A week or so ago, Rolls-Royce (LSE: RR) shares were above 90p and creeping steadily towards the £1 mark. But a tough new week on the stock market, darkened by economic storm clouds, has sent them back down again.
At 88p at the time of writing, there’s still time to buy for less than a pound. But for how much longer? And is Rolls-Royce a good buy at such a low price anyway?
The Fed’s bigger-than-expected interest rate rise spooked US markets in the week. It was closely followed by a hike from the Bank of England to 1.25%. And forecasts suggest UK inflation could top 11% before the year is out.
Who’d buy Rolls-Royce shares?
Couple all that with aviation chaos, and fears that a recession will put a dent in holidaymakers’ travel money, and who’d invest in airline stocks or in companies dependent on the sector?

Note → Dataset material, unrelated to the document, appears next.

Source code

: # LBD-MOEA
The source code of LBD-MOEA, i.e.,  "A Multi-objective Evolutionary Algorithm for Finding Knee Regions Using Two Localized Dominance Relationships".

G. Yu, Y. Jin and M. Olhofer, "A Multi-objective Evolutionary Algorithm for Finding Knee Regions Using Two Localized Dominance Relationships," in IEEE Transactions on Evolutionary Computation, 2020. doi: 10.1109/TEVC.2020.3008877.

The main cause of the weakness is still the pandemic crunch. When airlines aren’t flying, they don’t put the miles on their Rolls-Royce engines. That means Rolls doesn’t get the mileage-related payments under their maintenance contracts. And that’s where the company really gets its income, not so much from direct engine sales.
But we are seeing flyers getting back on plane seats this year. It has been a bit chaotic. But it’s surely the start of the road back to normality.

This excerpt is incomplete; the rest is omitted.